This movie has something in it to offend just about everybody. I really went into it hoping to enjoy the inside jokes about the farce Larry and Chuck were attempting to pull off. But it has strong language, nudity, sexual innuendos throughout, deceit as a continuing theme of the plot, a comment about Mel Gibson, a woman who is nude from the waist up who is groped on screen, etc. I thought the plot might deliver several funny moments. I was wrong. It delivered very few.

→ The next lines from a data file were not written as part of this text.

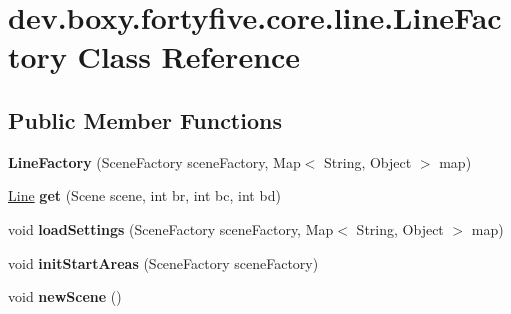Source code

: \hypertarget{classdev_1_1boxy_1_1fortyfive_1_1core_1_1line_1_1_line_factory}{
\section{dev.boxy.fortyfive.core.line.LineFactory Class Reference}
\label{d0/db4/classdev_1_1boxy_1_1fortyfive_1_1core_1_1line_1_1_line_factory}
}
\subsection*{Public Member Functions}
\begin{DoxyCompactItemize}
\item 
\hypertarget{classdev_1_1boxy_1_1fortyfive_1_1core_1_1line_1_1_line_factory_ab49df942cf632e71e34b42731edd4580}{
{\bfseries LineFactory} (SceneFactory sceneFactory, Map$<$ String, Object $>$ map)}
\label{d0/db4/classdev_1_1boxy_1_1fortyfive_1_1core_1_1line_1_1_line_factory_ab49df942cf632e71e34b42731edd4580}

\item 
\hypertarget{classdev_1_1boxy_1_1fortyfive_1_1core_1_1line_1_1_line_factory_a0e02ac7b93c6ca8d7f91b4512f03168d}{
\hyperlink{classdev_1_1boxy_1_1fortyfive_1_1core_1_1line_1_1_line}{Line} {\bfseries get} (Scene scene, int br, int bc, int bd)}
\label{d0/db4/classdev_1_1boxy_1_1fortyfive_1_1core_1_1line_1_1_line_factory_a0e02ac7b93c6ca8d7f91b4512f03168d}

\item 
\hypertarget{classdev_1_1boxy_1_1fortyfive_1_1core_1_1line_1_1_line_factory_a63140377f13198974aea6a4b65086b7e}{
void {\bfseries loadSettings} (SceneFactory sceneFactory, Map$<$ String, Object $>$ map)}
\label{d0/db4/classdev_1_1boxy_1_1fortyfive_1_1core_1_1line_1_1_line_factory_a63140377f13198974aea6a4b65086b7e}

\item 
\hypertarget{classdev_1_1boxy_1_1fortyfive_1_1core_1_1line_1_1_line_factory_a5c088924ecbbda1f06f0856d076e01dd}{
void {\bfseries initStartAreas} (SceneFactory sceneFactory)}
\label{d0/db4/classdev_1_1boxy_1_1fortyfive_1_1core_1_1line_1_1_line_factory_a5c088924ecbbda1f06f0856d076e01dd}

\item 
\hypertarget{classdev_1_1boxy_1_1fortyfive_1_1core_1_1line_1_1_line_factory_a204ffccc835f63d570d664868a0f09ee}{
void {\bfseries newScene} ()}
\label{d0/db4/classdev_1_1boxy_1_1fortyfive_1_1core_1_1line_1_1_line_factory_a204ffccc835f63d570d664868a0f09ee}


\end{DoxyCompactItemize}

Another thing that bothered me about the film is that it preached tolerance yet when an over-zealous minister protests outside a gay club, he is punched out by Sandler’s character. We thought tolerance was a two-way street. Whatever a person’s beliefs, this film includes enough insults to wake Rodney Dangerfield from the dead. It has strong insults against gays, straights, you name it. Rest assured this film has an agenda but as a comedy, it falls flat. We cannot approve this one as a family-friendly film.

Dove Rating Details

0
Faith

None

0
Integrity

A minister is punched and knocked down; several fires and some close calls.

4
Sex

Frank discussions about sex; a man openly has had several partners; a man who is pretending to be gay gropes a female; sexual images on a calendar; barely dressed people at a nightclub; a woman sleeps with two men.

4
Language

GD-1; G/OMG-17; A-18; S-12; H-14; Slang for breasts-1; Slang for male genitalia-7; P-3; Cr*p-1; Several slang comments about gays.

2
Violence

A minister is punched and knocked down; several fires and some close calls.

2
Drugs

Drinking in a few scenes; marijuana is found at a fire; smoking.

4
Nudity

Upper female nudity; rear male nudity; several characters, men and women, dressed in thongs or very little; women dressed in lingerie; cleavage; men almost naked on a calender.

3
Other

Insults against gays, insults against straights; a man deals with an effeminate son; a man grieves his wife's death; a burned rat is seen; porno magazines and DVDs are seen briefly and a porno doll; two males kiss at a wedding; vegetables are made to look like male genitalia.